Abgesehen von geringfügigen vom Reisenden hinzunehmenden Abweichungen ist eine nachträgliche Leistung­s­än­derung nur zulässig, wenn der Reise­ver­an­stalter sich diese im Reisevertrag rechtswirksam vorbehalten hat, wofür regelmäßig nur eine entsprechende Klausel in den allgemeinen Reise­be­din­gungen des Veranstalters in Betracht kommt. Im Streitfall fehlt es an einem wirksamen Vorbehalt, da die Änderungs­klausel in den allgemeinen Reise­be­din­gungen des beklagten Reise­ver­an­stalters unwirksam ist. Der Reise­ver­an­stalter kann sich nach § 308 Nr. 4 BGB nur solche Leistung­s­än­de­rungen vorbehalten, die unter Berück­sich­tigung der Interessen des Reise­ver­an­stalters für den Reisenden zumutbar sind. Zumutbar sind nur Änderungen aufgrund von Umständen, die nach Vertragsschluss eintreten und für den Reise­ver­an­stalter bei Vertragsschluss auch nicht vorhersehbar sind. Außerdem dürfen sie den Charakter der Reise nicht verändern. Beide Schranken kommen in der Klausel nicht zum Ausdruck, die den Ersatz nicht mehr möglicher Reiseleistungen durch vergleichbare andere zulassen.
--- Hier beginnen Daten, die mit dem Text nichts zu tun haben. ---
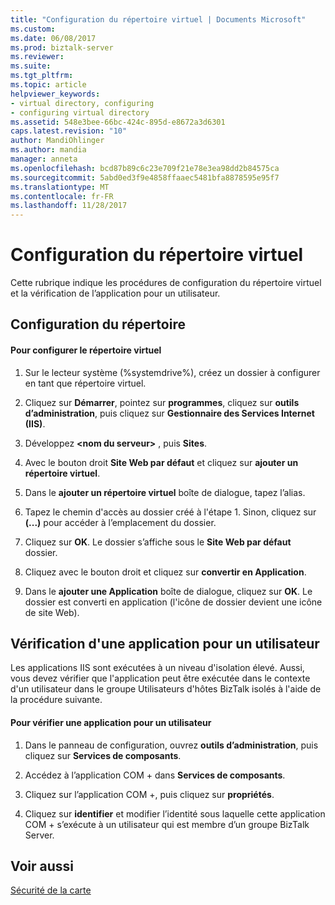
 ```yaml
---
title: "Configuration du répertoire virtuel | Documents Microsoft"
ms.custom: 
ms.date: 06/08/2017
ms.prod: biztalk-server
ms.reviewer: 
ms.suite: 
ms.tgt_pltfrm: 
ms.topic: article
helpviewer_keywords:
- virtual directory, configuring
- configuring virtual directory
ms.assetid: 548e3bee-66bc-424c-895d-e8672a3d6301
caps.latest.revision: "10"
author: MandiOhlinger
ms.author: mandia
manager: anneta
ms.openlocfilehash: bcd87b89c6c23e709f21e78e3ea98dd2b84575ca
ms.sourcegitcommit: 5abd0ed3f9e4858ffaaec5481bfa8878595e95f7
ms.translationtype: MT
ms.contentlocale: fr-FR
ms.lasthandoff: 11/28/2017
---
```

# <a name="configuring-the-virtual-directory"></a>Configuration du répertoire virtuel
Cette rubrique indique les procédures de configuration du répertoire virtuel et la vérification de l’application pour un utilisateur.  
  
## <a name="configuring-the-directory"></a>Configuration du répertoire  
  
#### <a name="to-configure-the-virtual-directory"></a>Pour configurer le répertoire virtuel  
  
1.  Sur le lecteur système (%systemdrive%), créez un dossier à configurer en tant que répertoire virtuel.  
  
2.  Cliquez sur **Démarrer**, pointez sur **programmes**, cliquez sur **outils d’administration**, puis cliquez sur **Gestionnaire des Services Internet (IIS)**.  
  
3.  Développez  **\<nom du serveur\>**  , puis **Sites**.  
  
4.  Avec le bouton droit **Site Web par défaut** et cliquez sur **ajouter un répertoire virtuel**.  
  
5.  Dans le **ajouter un répertoire virtuel** boîte de dialogue, tapez l’alias.  
  
6.  Tapez le chemin d'accès au dossier créé à l'étape 1. Sinon, cliquez sur **(...)**  pour accéder à l’emplacement du dossier.  
  
7.  Cliquez sur **OK**. Le dossier s’affiche sous le **Site Web par défaut** dossier.  
  
8.  Cliquez avec le bouton droit et cliquez sur **convertir en Application**.  
  
9. Dans le **ajouter une Application** boîte de dialogue, cliquez sur **OK**. Le dossier est converti en application (l'icône de dossier devient une icône de site Web).  
  
## <a name="verifying-an-application-for-a-user"></a>Vérification d'une application pour un utilisateur  
 Les applications IIS sont exécutées à un niveau d'isolation élevé. Aussi, vous devez vérifier que l'application peut être exécutée dans le contexte d'un utilisateur dans le groupe Utilisateurs d'hôtes BizTalk isolés à l'aide de la procédure suivante.  
  
#### <a name="to-verify-an-application-for-a-user"></a>Pour vérifier une application pour un utilisateur  
  
1.  Dans le panneau de configuration, ouvrez **outils d’administration**, puis cliquez sur **Services de composants**.  
  
2.  Accédez à l’application COM + dans **Services de composants**.  
  
3.  Cliquez sur l’application COM +, puis cliquez sur **propriétés**.  
  
4.  Cliquez sur **identifier** et modifier l’identité sous laquelle cette application COM + s’exécute à un utilisateur qui est membre d’un groupe BizTalk Server.  
  
## <a name="see-also"></a>Voir aussi  
 [Sécurité de la carte](../core/security-in-biztalk-adapter-for-jd-edwards-oneworld.md)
Änderung der Reiseleistung stellt mehr als nur geringfügige Beein­träch­tigung dar

Jedenfalls unter Berück­sich­tigung der fehlenden vertraglichen Grundlage für Leistung­s­än­de­rungen liegt im Streitfall eine erhebliche Änderung einer wesentlichen Reiseleistung vor. Stellt diese sich mangels vertraglicher Grundlage zugleich als Mangel der Reise dar, kann die Änderung einer wesentlichen Reiseleistung schon dann als erheblich anzusehen sein, wenn sie das Interesse des Reisenden daran, dass die Reise wie vereinbart erbracht wird, mehr als geringfügig beeinträchtigt. Der Besuch der Verbotenen Stadt und des Platzes des Himmlischen Friedens als einer der bekanntesten Sehens­wür­dig­keiten Pekings und Chinas stellte bereits für sich genommen eine wesentliche Reiseleistung dar. Sie wurde durch den Wegfall dieser Programmpunkte und ihren Ersatz durch den Besuch eines wenn auch bekannten Tempels mehr als nur geringfügig beeinträchtigt.

§ 308 BGB

In Allgemeinen Geschäfts­be­din­gungen ist insbesondere unwirksam

[...]

4. (Änderungs­vor­behalt)

die Vereinbarung eines Rechts des Verwenders, die versprochene Leistung zu ändern oder von ihr abzuweichen, wenn nicht die Vereinbarung der Änderung oder Abweichung unter Berück­sich­tigung der Interessen des Verwenders für den anderen Vertragsteil zumutbar ist.

§ 651 a BGB

(1) Durch den Reisevertrag wird der Reise­ver­an­stalter verpflichtet, dem Reisenden eine Gesamtheit von Reiseleistungen (Reise) zu erbringen. Der Reisende ist verpflichtet, dem Reise­ver­an­stalter den vereinbarten Reisepreis zu zahlen.

[...]

(5) Der Reise­ver­an­stalter hat eine Änderung des Reisepreises nach Absatz 4, eine zulässige Änderung einer wesentlichen Reiseleistung oder eine zulässige Absage der Reise dem Reisenden unverzüglich nach Kenntnis von dem Änderungs- oder Absagegrund zu erklären. Im Falle einer Erhöhung des Reisepreises um mehr als fünf vom Hundert oder einer erheblichen Änderung einer wesentlichen Reiseleistung kann der Reisende vom Vertrag zurücktreten. Er kann stattdessen, ebenso wie bei einer Absage der Reise durch den Reise­ver­an­stalter, die Teilnahme an einer mindestens gleichwertigen anderen Reise verlangen, wenn der Reise­ver­an­stalter in der Lage ist, eine solche Reise ohne Mehrpreis für den Reisenden aus seinem Angebot anzubieten. Der Reisende hat diese Rechte unverzüglich nach der Erklärung durch den Reise­ver­an­stalter diesem gegenüber geltend zu machen.

§ 651 c Abs. 1 BGB

Der Reise­ver­an­stalter ist verpflichtet, die Reise so zu erbringen, dass sie die zugesicherten Eigenschaften hat und nicht mit Fehlern behaftet ist, die den Wert oder die Tauglichkeit zu dem gewöhnlichen oder nach dem Vertrag vorausgesetzten Nutzen aufheben oder mindern.